Indonesia, a vast polyglot nation, has struggled to overcome the Asian financial crisis, and still grapples with persistent poverty and unemployment, inadequate infrastructure, endemic corruption, a fragile banking sector, a poor investment climate, and unequal resource distribution among regions. The country continues the slow work of rebuilding from the devastating December 2004 tsunami and from an earthquake in central Java in May 2006 that caused over $3 billion in damage and losses.
Java Earthquake 2006 Photostory
Declining oil production and lack of new exploration investment turned Indonesia into a net oil importer in 2004. The cost of subsidizing domestic fuel placed increasing strain on the budget in 2005, and combined with indecisive monetary policy, contributed to a run on the currency in August, prompting the government to enact a 126% average fuel price hike in October.

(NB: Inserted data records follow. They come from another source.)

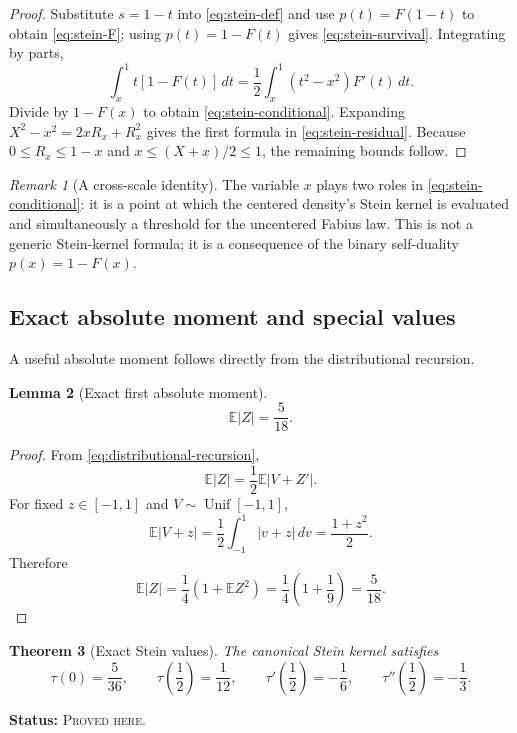\documentclass[11pt,oneside]{article}
\newtheorem{theorem}{Theorem}[section]
\newtheorem{lemma}[theorem]{Lemma}
\theoremstyle{definition}
\theoremstyle{remark}
\newtheorem{remark}[theorem]{Remark}
\newcommand{\E}{\mathbb E}
\newcommand{\ProvedHere}{\textcolor{statusgreen}{\textsc{Proved here}}}
\newcommand{\Status}[1]{\par\smallskip\noindent\textbf{Status:} #1.\par\smallskip}
\begin{document}
\begin{proof}
Substitute $s=1-t$ into \eqref{eq:stein-def} and use $p(t)=F(1-t)$ to obtain
\eqref{eq:stein-F}; using $p(t)=1-F(t)$ gives \eqref{eq:stein-survival}.
Integrating by parts,
\[
 \int_x^1t[1-F(t)]\,dt
 =\frac12\int_x^1(t^2-x^2)F'(t)\,dt.
\]
Divide by $1-F(x)$ to obtain \eqref{eq:stein-conditional}.  Expanding
$X^2-x^2=2xR_x+R_x^2$ gives the first formula in
\eqref{eq:stein-residual}.  Because $0\le R_x\le1-x$ and
$x\le(X+x)/2\le1$, the remaining bounds follow.
\end{proof}

\begin{remark}[A cross-scale identity]
The variable $x$ plays two roles in \eqref{eq:stein-conditional}: it is a point at
which the centered density's Stein kernel is evaluated and simultaneously a
threshold for the uncentered Fabius law.  This is not a generic Stein-kernel
formula; it is a consequence of the binary self-duality $p(x)=1-F(x)$.
\end{remark}

\subsection{Exact absolute moment and special values}
A useful absolute moment follows directly from the distributional recursion.

\begin{lemma}[Exact first absolute moment]\label{lem:absolute-moment}
\begin{equation}\label{eq:absolute-moment}
 \E|Z|=\frac5{18}.
\end{equation}
\end{lemma}

\begin{proof}
From \eqref{eq:distributional-recursion},
\[
 \E|Z|=\frac12\E|V+Z'|.
\]
For fixed $z\in[-1,1]$ and $V\sim\operatorname{Unif}[-1,1]$,
\[
 \E|V+z|=\frac12\int_{-1}^1|v+z|\,dv=\frac{1+z^2}{2}.
\]
Therefore
\[
 \E|Z|=\frac14(1+\E Z^2)=\frac14\left(1+\frac19\right)=\frac5{18}.
\]
\end{proof}

\begin{theorem}[Exact Stein values]\label{thm:stein-values}
The canonical Stein kernel satisfies
\begin{equation}\label{eq:stein-values}
 \tau(0)=\frac5{36},\qquad
 \tau\!\left(\frac12\right)=\frac1{12},\qquad
 \tau'\!\left(\frac12\right)=-\frac16,
 \qquad \tau''\!\left(\frac12\right)=-\frac13.
\end{equation}
\end{theorem}
\Status{\ProvedHere}
\end{document}
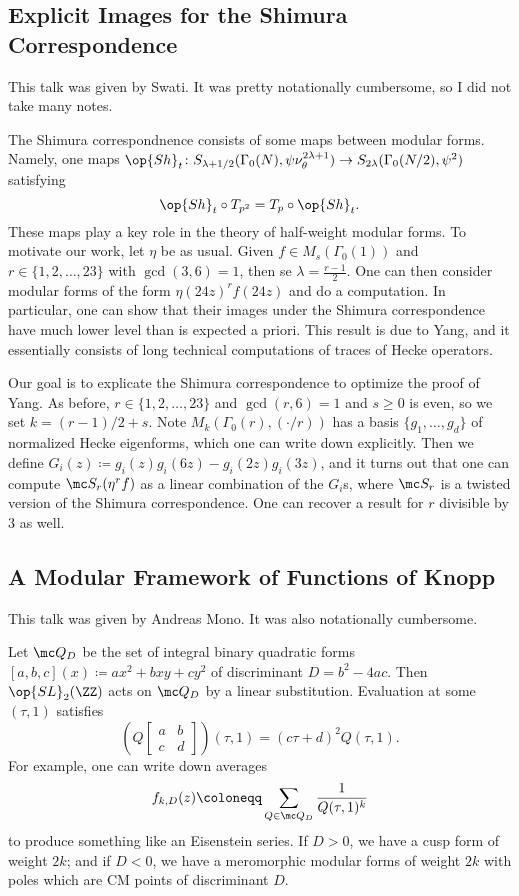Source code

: \documentclass{article}
\begin{document}
\subsection{Explicit Images for the Shimura Correspondence}
This talk was given by Swati. It was pretty notationally cumbersome, so I did not take many notes.

The Shimura correspondnence consists of some maps between modular forms. Namely, one maps $\op{Sh}_t\colon S_{\lambda+1/2}(\Gamma_0(N),\psi\nu_\theta^{2\lambda+1})\to S_{2\lambda}(\Gamma_0(N/2),\psi^2)$ satisfying
\[{\op{Sh}_t}\circ T_{p^2}=T_p\circ{\op{Sh}_t}.\]
These maps play a key role in the theory of half-weight modular forms. To motivate our work, let $\eta$ be as usual. Given $f\in M_s(\Gamma_0(1))$ and $r\in\{1,2,\ldots,23\}$ with $\gcd(3,6)=1$, then se $\lambda=\frac{r-1}2$. One can then consider modular forms of the form $\eta(24z)^rf(24z)$ and do a computation. In particular, one can show that their images under the Shimura correspondence have much lower level than is expected a priori. This result is due to Yang, and it essentially consists of long technical computations of traces of Hecke operators.

Our goal is to explicate the Shimura correspondence to optimize the proof of Yang. As before, $r\in\{1,2,\ldots,23\}$ and $\gcd(r,6)=1$ and $s\ge0$ is even, so we set $k=(r-1)/2+s$. Note $M_k(\Gamma_0(r),(\cdot/r))$ has a basis $\{g_1,\ldots,g_d\}$ of normalized Hecke eigenforms, which one can write down explicitly. Then we define $G_i(z)\coloneqq g_i(z)g_i(6z)-g_i(2z)g_i(3z)$, and it turns out that one can compute $\mc S_r(\eta^r f)$ as a linear combination of the $G_i$s, where $\mc S_r$ is a twisted version of the Shimura correspondence. One can recover a result for $r$ divisible by $3$ as well.

\subsection{A Modular Framework of Functions of Knopp}
This talk was given by Andreas Mono. It was also notationally cumbersome.

Let $\mc Q_D$ be the set of integral binary quadratic forms $[a,b,c](x)\coloneqq ax^2+bxy+cy^2$ of discriminant $D=b^2-4ac$. Then $\op{SL}_2(\ZZ)$ acts on $\mc Q_D$ by a linear substitution. Evaluation at some $(\tau,1)$ satisfies
\[\left(Q\begin{bmatrix}
	a & b \\ c & d
\end{bmatrix}\right)(\tau,1)=(c\tau+d)^2Q(\tau,1).\]
For example, one can write down averages
\[f_{k,D}(z)\coloneqq\sum_{Q\in\mc Q_D}\frac1{Q(\tau,1)^k}\]
to produce something like an Eisenstein series. If $D>0$, we have a cusp form of weight $2k$; and if $D<0$, we have a meromorphic modular forms of weight $2k$ with poles which are CM points of discriminant $D$.
\end{document}
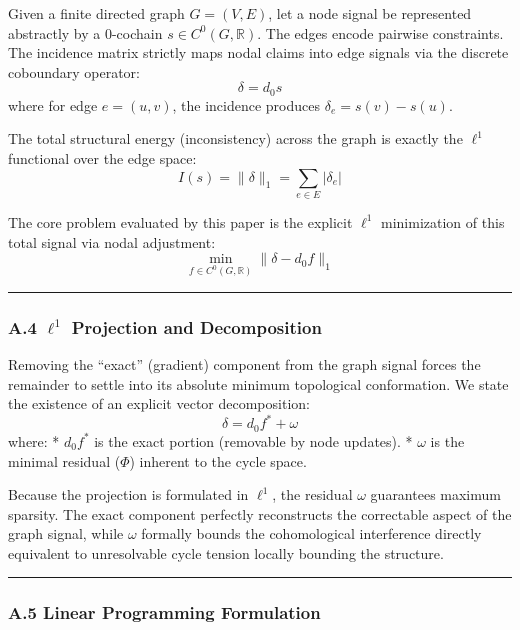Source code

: \documentclass[
]{article}
\begin{document}
Given a finite directed graph \(G = (V,E)\), let a node signal be
represented abstractly by a 0-cochain \(s \in C^0(G, \mathbb{R})\). The
edges encode pairwise constraints. The incidence matrix strictly maps
nodal claims into edge signals via the discrete coboundary operator:
\[ \delta = d_0 s \] where for edge \(e=(u,v)\), the incidence produces
\(\delta_e = s(v) - s(u)\).

The total structural energy (inconsistency) across the graph is exactly
the \(\ell^1\) functional over the edge space:
\[ I(s) = \|\delta\|_1 = \sum_{e \in E} |\delta_e| \]

The core problem evaluated by this paper is the explicit \(\ell^1\)
minimization of this total signal via nodal adjustment:
\[ \min_{f \in C^0(G, \mathbb{R})} \|\delta - d_0 f\|_1 \]

\begin{center}\rule{0.5\linewidth}{0.5pt}\end{center}

\subsubsection{\texorpdfstring{A.4 \(\ell^1\) Projection and
Decomposition}{A.4 \textbackslash ell\^{}1 Projection and Decomposition}}\label{a.4-ell1-projection-and-decomposition}

Removing the ``exact'' (gradient) component from the graph signal forces
the remainder to settle into its absolute minimum topological
conformation. We state the existence of an explicit vector
decomposition: \[ \delta = d_0 f^* + \omega \] where: * \(d_0 f^*\) is
the exact portion (removable by node updates). * \(\omega\) is the
minimal residual (\(\Phi\)) inherent to the cycle space.

Because the projection is formulated in \(\ell^1\), the residual
\(\omega\) guarantees maximum sparsity. The exact component perfectly
reconstructs the correctable aspect of the graph signal, while
\(\omega\) formally bounds the cohomological interference directly
equivalent to unresolvable cycle tension locally bounding the structure.

\begin{center}\rule{0.5\linewidth}{0.5pt}\end{center}

\subsubsection{A.5 Linear Programming
Formulation}\label{a.5-linear-programming-formulation}
\end{document}
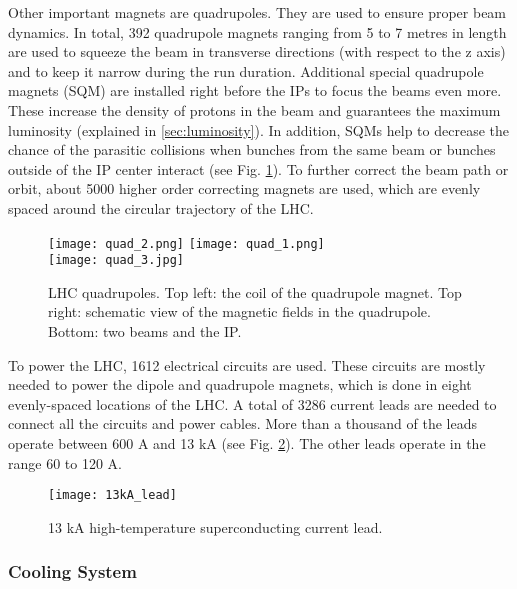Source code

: \begin{normalsize}
Other important magnets are quadrupoles. They are used to ensure proper beam dynamics. In total, 392 quadrupole magnets ranging from 5 to 7 metres in length are used to squeeze the beam in transverse directions (with respect to the z axis) and to keep it narrow during the run duration. Additional special quadrupole magnets (SQM) are installed right before the IPs to focus the beams even more. These increase the density of protons in the beam and guarantees the maximum luminosity (explained in \ref{sec:luminosity}). In addition, SQMs help to decrease the chance of the parasitic collisions when bunches from the same beam or bunches outside of the IP center interact (see Fig. \ref{quadrupoles}). To further correct the beam path or orbit, about 5000 higher order correcting magnets are used, which are evenly spaced around the circular trajectory of the LHC. 


\begin{figure}[H]
\centering
\texttt{[image: quad\_2.png]}
\texttt{[image: quad\_1.png]}\\
\vspace{0.5cm}
\texttt{[image: quad\_3.jpg]}
\caption[LHC quadrupoles]{LHC quadrupoles. Top left: the coil of the quadrupole magnet. Top right: schematic view of the magnetic fields in the quadrupole. Bottom: two beams and the IP.}
\label{quadrupoles}
\end{figure}

To power the LHC, 1612 electrical circuits are used. These circuits are mostly needed to power the dipole and quadrupole magnets, which is done in eight evenly-spaced locations of the LHC. A total of 3286 current leads are needed to connect all the circuits and power cables. More than a thousand of the leads operate between 600 A and 13 kA (see Fig. \ref{13kA_lead}). The other leads operate in the range 60 to 120 A. 


\begin{figure}[H]
  \centering
  \texttt{[image: 13kA\_lead]}
  \caption{13 kA high-temperature superconducting current lead.}\label{13kA_lead}
\end{figure}



\subsubsection{Cooling System}\label{sec:cryogenic}


\end{normalsize}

The resulting inflation and interest rate hikes dampened growth through mid-2006, while large increases in rice prices pushed millions more people under the national poverty line.
Economic reformers introduced three policy packages in 2006 to improve the investment climate, infrastructure, and the financial sector, but translating them into reality has not been easy. Keys to future growth remain internal reform, building up the confidence of international and domestic investors, and strong global economic growth.
Significant progress has been made in rebuilding Aceh after the devastating December 2004 tsunami, and the province now shows more economic activity than before the disaster. Unfortunately, Indonesia suffered new disasters in 2006 and early 2007 including: a major earthquake near Yogyakarta, an industrial accident in Sidoarjo, East Java that created a "mud volcano," a tsunami in South Java, and major flooding in Jakarta, all of which caused additional damages in the billions of dollars. Donors are assisting Indonesia with its disaster mitigation and early warning efforts.